__Listed entries__
━━━━━━━━━━━━━━━━

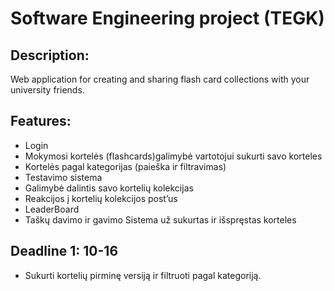 # Software Engineering project (TEGK)

## Description:
Web application for creating and sharing flash card collections with your university friends.

## Features:
- Login
- Mokymosi kortelės (flashcards)galimybė vartotojui sukurti savo korteles
- Kortelės pagal kategorijas (paieška ir filtravimas)
- Testavimo sistema
- Galimybė dalintis savo kortelių kolekcijas
- Reakcijos į kortelių kolekcijos post’us
- LeaderBoard
- Taškų davimo ir gavimo Sistema už sukurtas ir išspręstas korteles

## Deadline 1: 10-16
- Sukurti kortelių pirminę versiją ir filtruoti pagal kategoriją.

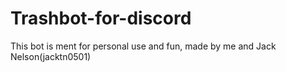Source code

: # Trashbot-for-discord
This bot is ment for personal use and fun, made by me and Jack Nelson(jacktn0501)
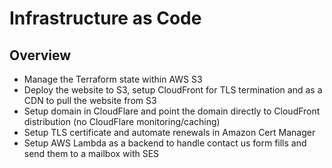 # Infrastructure as Code

## Overview

- Manage the Terraform state within AWS S3
- Deploy the website to S3, setup CloudFront for TLS termination and as a CDN to pull the website from S3
- Setup domain in CloudFlare and point the domain directly to CloudFront distribution (no CloudFlare monitoring/caching)
- Setup TLS certificate and automate renewals in Amazon Cert Manager
- Setup AWS Lambda as a backend to handle contact us form fills and send them to a mailbox with SES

━━━━━━━━━━━━━━━━

__Exercise goal__
Determine how many lines in the listing above contain "savo", giving the number and no other words.

__Solution__
2